Posted Monday, November 28 2011
Farming of crocodiles has been proposed as a means of saving the endangered species in Kenya’s Seven Folk dams in Mbeere where residents live in fear of the killer reptiles.
The Seven Folk dams provide the bulk of Kenya’s electricity but residents say they are becoming a threat to their lives as the harbour the wild animals.
However, Kenya Wildlife Service is calling on residents to start seeing the reptiles as a source of income.
The residents are being encouraged to establish private game sanctuaries to help reduce wildlife poaching and conserve endangered species.
“Crocodiles do not have a hard rule on maintenance and they can survive harsh conditions. If farmers realised that they can generate more income through the reptiles then they might change their perspective on them,” said warden Julius Cheptei.
This, he said, makes their farming favourable especially at this time when the weather patterns are unpredictable.
“Wildlife farming has the potential to enhance the livelihoods of poor farmers,” said Mr Cheptei.
There is a need to balance between the environment, the people and development economics, said KWS deputy director in charge of wildlife and community conservation, Joachim Kagiri.
More than 500 farmers in Kenya are said to be operating wildlife farms as a source of income and food. The farmers can also export crocodile skin to lucrative markets like Europe where there used to make luxury products like handbags and belts.
Commercial crocodile farming has been successful in countries like Australia, Thailand and Malaysia. However, senior warden in charge of wildlife utilisation in the mountain conservation area Paul Opiyo says that most people do not know the benefits of crocodile farming.
He says that it will soon be a source of livelihood to thousands of residents while urging them to venture into the trade.
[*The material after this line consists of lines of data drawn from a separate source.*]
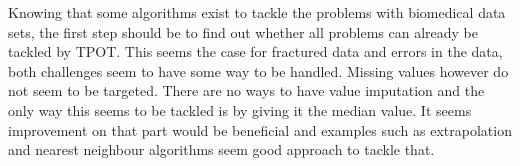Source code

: \documentclass[10pt,a4paper]{article}
\begin{document}
	Knowing that some algorithms exist to tackle the problems with biomedical data sets, the first step should be to find out whether all problems can already be tackled by TPOT. This seems the case for fractured data and errors in the data, both challenges seem to have some way to be handled. Missing values however do not seem to be targeted. There are no ways to have value imputation and the only way this seems to be tackled is by giving it the median value. It seems improvement on that part would be beneficial and examples such as extrapolation and nearest neighbour algorithms seem good approach to tackle that.
	
	 
	
	
\end{document}
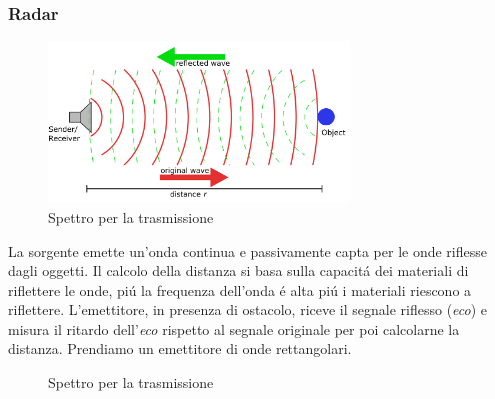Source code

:             \subsubsection{Radar}
                \begin{figure}[H]
                    \centering
                    \includegraphics[width=8cm]{media/radar.png}
                    \caption{Spettro per la trasmissione}
                    \label{fig:esempio radar}
                \end{figure}    
                La sorgente emette un'{\color{red}onda} continua e passivamente capta per le {\color{green}onde} riflesse dagli oggetti.
                Il calcolo della distanza si basa sulla capacitá dei materiali di riflettere le onde, piú la frequenza dell'onda é alta 
                piú i materiali riescono a riflettere. L'emettitore, in presenza di ostacolo, riceve il segnale riflesso ({\em eco})
                e misura il ritardo dell'{\em eco} rispetto al segnale originale per poi calcolarne la distanza. Prendiamo un emettitore di onde 
                rettangolari.
                \begin{figure}[H]
                    \centering
                    \caption{Spettro per la trasmissione}
                    \label{fig:radar rettangolare}
                \end{figure}    
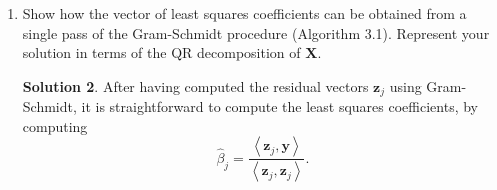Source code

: \documentclass[]{book}
\theoremstyle{definition}
\newtheorem*{soln}{Solution}
\newcommand{\ip}[2]{\left\langle{#1},{#2}\right\rangle}
\newcommand{\XX}{\mathbf{X}} \newcommand{\YY}{\mathbf{Y}}
\newcommand{\DD}{\mathbf{D}}
\newcommand{\yy}{\mathbf{y}}
\newcommand{\cc}{\mathbf{c}}
\newcommand{\zz}{\mathbf{z}}
\begin{document}
\begin{enumerate}
\begin{soln}
\begin{enumerate}
			We now compute the variance of $\tilde\theta$:
			\begin{equation}
				\begin{split}
					\Var[\tilde\theta] &= \Var[\cc^T\yy] \\
					&= \cc^T\Var[\yy]\cc \\
					&= \sigma^2\cc^T\cc \\
					&= \sigma^2(\cc_0^T+d^T)(\cc_0+d) \\
					&= \sigma^2(a^T(\XX^T\XX)^{-1}\XX^T+d^T)(\XX(\XX^T\XX)^{-1}a+d) \\
					&= \sigma^2a^T(\XX^T\XX)^{-1} a + \sigma^2d^Td \\
					&= a^T\sigma^2(\XX^T\XX)^{-1}a + \sigma^2d^Td \\
					&= a^T\Var[\hat\beta]a + \sigma^2d^Td \\
					&= \Var[\hat\theta] + \sigma^2\|d\|^2 \\
					&\ge \Var[\hat\theta].
				\end{split}
			\end{equation}

			\item We can show that this extends to the whole variance-covariance matrix.
			Letting the above $a=I$ the identity matrix and $d=\DD$ any $(p+1)\times(p+1)$
			matrix, we get that 
			\begin{equation}
				\begin{split}
					\Var[\tilde\beta] &= \Var[\hat\beta] + \sigma^2\DD^T\DD
				\end{split}
			\end{equation}
			Therefore, $\Var[\hat\beta]-\Var[\tilde\beta] = \sigma^2\DD^T\DD$ is 
			a Gram matrix and therefore positive-semidefinite.
		\end{enumerate}

		\paragraph{Note.} Another way of stating the Gauss-Markov theorem is that 
		the least squares estimator $\hat\beta$ is \emph{BLUE}: best linear
		unbiased estimator.
	\end{soln}

	\item\label{ex:3.4} Show how the vector of least squares coefficients can 
	be obtained from a single pass of the Gram-Schmidt procedure (Algorithm 3.1).
	Represent your solution in terms of the QR decomposition of $\XX$.

	\begin{soln}
		After having computed the residual vectors $\zz_j$ using Gram-Schmidt, it is straightforward
		to compute the least squares coefficients, by computing
		\[\hat\beta_j=\frac{\ip{\zz_j}{\yy}}{\ip{\zz_j}{\zz_j}}.\]
	\end{soln}
\end{enumerate}
\end{document}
The KWS gives permits to farmers wishing to venture into the trade and called on local farmers to try it out.
According to Washington Otip, a crocodile attendant at the Galaxy Crocodile farm in Kirinyaga County, the farmers collect eggs from Tana River before taking them to the hatcheries.
The farmers however need to be licensed by the KWS and the wardens say that egg collection in itself would offer employment to hundreds of idle youths.